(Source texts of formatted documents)
- Opening Delimiter -

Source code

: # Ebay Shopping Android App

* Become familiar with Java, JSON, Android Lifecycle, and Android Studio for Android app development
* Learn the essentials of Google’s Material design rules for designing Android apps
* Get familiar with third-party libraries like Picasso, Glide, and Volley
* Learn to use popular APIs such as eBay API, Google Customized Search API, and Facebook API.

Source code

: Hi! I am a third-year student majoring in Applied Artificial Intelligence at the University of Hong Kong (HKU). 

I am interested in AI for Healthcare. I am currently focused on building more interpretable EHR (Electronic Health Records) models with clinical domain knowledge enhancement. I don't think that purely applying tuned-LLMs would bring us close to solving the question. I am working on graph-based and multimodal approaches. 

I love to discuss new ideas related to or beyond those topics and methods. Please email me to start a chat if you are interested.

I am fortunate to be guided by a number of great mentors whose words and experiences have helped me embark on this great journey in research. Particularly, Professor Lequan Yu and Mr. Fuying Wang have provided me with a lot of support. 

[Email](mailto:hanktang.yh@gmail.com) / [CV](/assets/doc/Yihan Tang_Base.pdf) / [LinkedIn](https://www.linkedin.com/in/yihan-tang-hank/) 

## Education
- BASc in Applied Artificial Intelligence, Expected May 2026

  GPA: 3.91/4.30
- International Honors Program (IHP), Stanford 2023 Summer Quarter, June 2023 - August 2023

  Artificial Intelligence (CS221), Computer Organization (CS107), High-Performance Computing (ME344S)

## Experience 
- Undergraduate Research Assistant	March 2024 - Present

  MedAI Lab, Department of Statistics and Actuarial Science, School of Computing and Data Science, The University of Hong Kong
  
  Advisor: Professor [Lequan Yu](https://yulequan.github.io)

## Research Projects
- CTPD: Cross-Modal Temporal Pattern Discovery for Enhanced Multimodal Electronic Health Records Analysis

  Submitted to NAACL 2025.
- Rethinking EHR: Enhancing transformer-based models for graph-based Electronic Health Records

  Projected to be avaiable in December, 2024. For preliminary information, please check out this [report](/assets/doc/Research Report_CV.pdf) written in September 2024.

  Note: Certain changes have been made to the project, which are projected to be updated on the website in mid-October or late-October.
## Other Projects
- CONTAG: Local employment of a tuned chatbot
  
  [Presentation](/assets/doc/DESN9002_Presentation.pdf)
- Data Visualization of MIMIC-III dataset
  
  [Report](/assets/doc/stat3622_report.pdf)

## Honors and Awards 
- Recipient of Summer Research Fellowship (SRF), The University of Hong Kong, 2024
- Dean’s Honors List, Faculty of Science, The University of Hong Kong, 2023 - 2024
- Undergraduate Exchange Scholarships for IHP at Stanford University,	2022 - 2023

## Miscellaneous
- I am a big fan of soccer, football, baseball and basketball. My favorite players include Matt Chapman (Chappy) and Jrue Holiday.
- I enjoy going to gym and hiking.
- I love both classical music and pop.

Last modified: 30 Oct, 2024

- Closing Delimiter -
- Opening Delimiter -

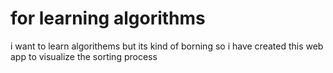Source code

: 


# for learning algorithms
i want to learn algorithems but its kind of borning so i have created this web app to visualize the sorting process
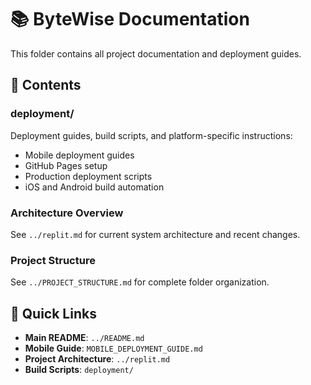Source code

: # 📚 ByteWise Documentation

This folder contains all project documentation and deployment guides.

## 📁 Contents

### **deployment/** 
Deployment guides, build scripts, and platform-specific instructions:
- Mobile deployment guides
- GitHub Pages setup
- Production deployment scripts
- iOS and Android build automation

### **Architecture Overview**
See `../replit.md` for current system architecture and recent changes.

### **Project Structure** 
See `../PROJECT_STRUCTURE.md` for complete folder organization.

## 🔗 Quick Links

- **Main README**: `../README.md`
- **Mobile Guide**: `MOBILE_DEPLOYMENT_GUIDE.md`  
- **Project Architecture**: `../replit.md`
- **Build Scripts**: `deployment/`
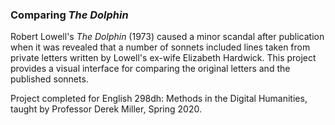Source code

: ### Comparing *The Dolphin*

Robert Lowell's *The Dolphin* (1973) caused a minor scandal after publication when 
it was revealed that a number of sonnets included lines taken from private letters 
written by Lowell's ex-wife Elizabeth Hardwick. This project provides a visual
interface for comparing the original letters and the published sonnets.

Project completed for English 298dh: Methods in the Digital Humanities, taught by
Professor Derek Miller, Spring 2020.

- Closing Delimiter -

== WORK TO BE COMPLETED ==
Among the lines of the preceding data, which ones hold the word "interested"? List them.

== RESULT ==
I am interested in AI for Healthcare. I am currently focused on building more interpretable EHR (Electronic Health Records) models with clinical domain knowledge enhancement. I don't think that purely applying tuned-LLMs would bring us close to solving the question. I am working on graph-based and multimodal approaches. 
I love to discuss new ideas related to or beyond those topics and methods. Please email me to start a chat if you are interested.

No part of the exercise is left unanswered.